Mateen Anjum

Posted on Feb 21

Drift Detection in Air-Gapped Workloads: What Nobody Tells You

#devops #kubernetes #terraform #security

TL;DR: Standard drift detection breaks in air-gapped environments because every major tool assumes cloud API access. The fix is decentralized reconciliation with local state management, not trying to force connected tools into disconnected networks.

The Assumption That Breaks Everything

Every popular drift detection tool makes the same assumption: your infrastructure can reach the internet.

terraform plan calls AWS APIs. Argo CD pulls from remote Git repos. Spacelift runs scans from a SaaS control plane. These tools work brilliantly in connected environments. The moment you drop them into an air-gapped network, they go silent.

I've spent the better part of a decade building infrastructure for organizations where connectivity isn't optional, it's forbidden. Government agencies, defense contractors, healthcare systems, financial trading floors. These environments are disconnected by design, not by accident. And drift detection in these networks is a fundamentally different problem than what most DevOps engineers encounter.

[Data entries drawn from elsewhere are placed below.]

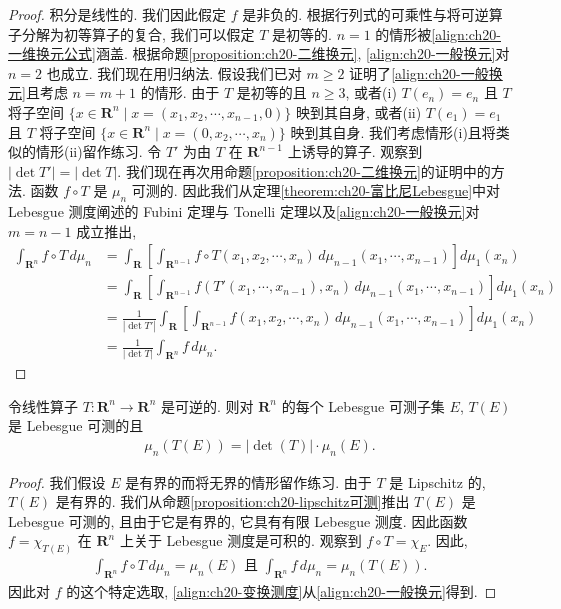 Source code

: \documentclass[../../main.tex]{subfiles}
\begin{document}
\begin{proof}
积分是线性的. 我们因此假定 $f$ 是非负的. 根据行列式的可乘性与将可逆算子分解为初等算子的复合, 我们可以假定 $T$ 是初等的. $n=1$ 的情形被\eqref{align:ch20-一维换元公式}涵盖. 根据命题\cref{proposition:ch20-二维换元}, \eqref{align:ch20-一般换元}对 $n=2$ 也成立. 我们现在用归纳法. 假设我们已对 $m\geqslant 2$ 证明了\eqref{align:ch20-一般换元}且考虑 $n=m+1$ 的情形. 由于 $T$ 是初等的且 $n\geqslant 3$, 或者(i) $T(e_{n})=e_{n}$ 且 $T$ 将子空间 $\{x\in\mathbf{R}^{n}\mid x=(x_{1},x_{2},\cdots,x_{n-1},0)\}$ 映到其自身, 或者(ii) $T(e_{1})=e_{1}$ 且 $T$ 将子空间 $\{x\in\mathbf{R}^{n}\mid x=(0,x_{2},\cdots,x_{n})\}$ 映到其自身. 我们考虑情形(i)且将类似的情形(ii)留作练习. 令 $T'$ 为由 $T$ 在 $\mathbf{R}^{n-1}$ 上诱导的算子. 观察到 $|\det T'|=|\det T|$. 我们现在再次用命题\cref{proposition:ch20-二维换元}的证明中的方法. 函数 $f\circ T$ 是 $\mu_{n}$ 可测的. 因此我们从定理\cref{theorem:ch20-富比尼Lebesgue}中对 Lebesgue 测度阐述的 Fubini 定理与 Tonelli 定理以及\eqref{align:ch20-一般换元}对 $m=n-1$ 成立推出,
\begin{align*}
\int_{\mathbf{R}^{n}}f\circ T\,d\mu_{n}&=\int_{\mathbf{R}}\left[\int_{\mathbf{R}^{n-1}}f\circ T(x_{1},x_{2},\cdots,x_{n})\,d\mu_{n-1}(x_{1},\cdots,x_{n-1})\right]d\mu_{1}(x_{n})\\
&=\int_{\mathbf{R}}\left[\int_{\mathbf{R}^{n-1}}f(T'(x_{1},\cdots,x_{n-1}),x_{n})\,d\mu_{n-1}(x_{1},\cdots,x_{n-1})\right]d\mu_{1}(x_{n})\\
&=\frac{1}{|\det T'|}\int_{\mathbf{R}}\left[\int_{\mathbf{R}^{n-1}}f(x_{1},x_{2},\cdots,x_{n})\,d\mu_{n-1}(x_{1},\cdots,x_{n-1})\right]d\mu_{1}(x_{n})\\
&=\frac{1}{|\det T|}\int_{\mathbf{R}^{n}}f\,d\mu_{n}.
\end{align*}
\end{proof}

\begin{corollary}\label{corollary:ch20-线性变换测度}
令线性算子 $T:\mathbf{R}^{n}\to\mathbf{R}^{n}$ 是可逆的. 则对 $\mathbf{R}^{n}$ 的每个 Lebesgue 可测子集 $E$, $T(E)$ 是 Lebesgue 可测的且
\begin{align}\label{align:ch20-变换测度}
\mu_{n}(T(E))=|\det(T)|\cdot\mu_{n}(E).
\end{align}
\end{corollary}

\begin{proof}
我们假设 $E$ 是有界的而将无界的情形留作练习. 由于 $T$ 是 Lipschitz 的, $T(E)$ 是有界的. 我们从命题\cref{proposition:ch20-lipschitz可测}推出 $T(E)$ 是 Lebesgue 可测的, 且由于它是有界的, 它具有有限 Lebesgue 测度. 因此函数 $f=\chi_{T(E)}$ 在 $\mathbf{R}^{n}$ 上关于 Lebesgue 测度是可积的. 观察到 $f\circ T=\chi_{E}$. 因此,
\begin{align*}
\int_{\mathbf{R}^{n}}f\circ T\,d\mu_{n}=\mu_{n}(E)\text{ 且 }\int_{\mathbf{R}^{n}}f\,d\mu_{n}=\mu_{n}(T(E)).
\end{align*}
因此对 $f$ 的这个特定选取, \eqref{align:ch20-变换测度}从\eqref{align:ch20-一般换元}得到.
\end{proof}
\end{document}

Why Air-Gapped Workloads Drift Differently

In a connected environment, drift happens and gets caught relatively fast. Someone clicks through the console, Terraform Cloud flags it on the next scan, you fix it. The feedback loop is tight.

In air-gapped environments, drift accumulates silently.

A sysadmin patches a node manually because the automated pipeline can't reach the package mirror. A developer tweaks a ConfigMap directly because the GitOps controller lost sync with the local Git server. An operator scales a deployment by hand during an incident and forgets to commit the change.

These changes compound. By the time anyone runs a manual audit, the gap between declared state and actual state can be enormous.

The core problem: connected drift detection is continuous and automated. Disconnected drift detection is episodic and manual. That gap is where compliance violations, security incidents, and late night pages live.

What Doesn't Work (And Why Teams Keep Trying)

Terraform Plan Over VPN

The most common first attempt: tunnel terraform plan through a VPN into the air-gapped network.

Problems:

Latency kills the feedback loop. Provider API calls that take milliseconds on the internet take seconds over a restricted VPN. A plan that runs in 30 seconds now takes 15 minutes.
Partial connectivity isn't air-gapped. If your "air-gapped" network has a VPN tunnel to SaaS tooling, your security team has questions. Valid ones.
State file synchronization becomes a bottleneck. Remote state backends (S3, Consul) need connectivity. Local state files create merge conflicts when multiple operators work simultaneously.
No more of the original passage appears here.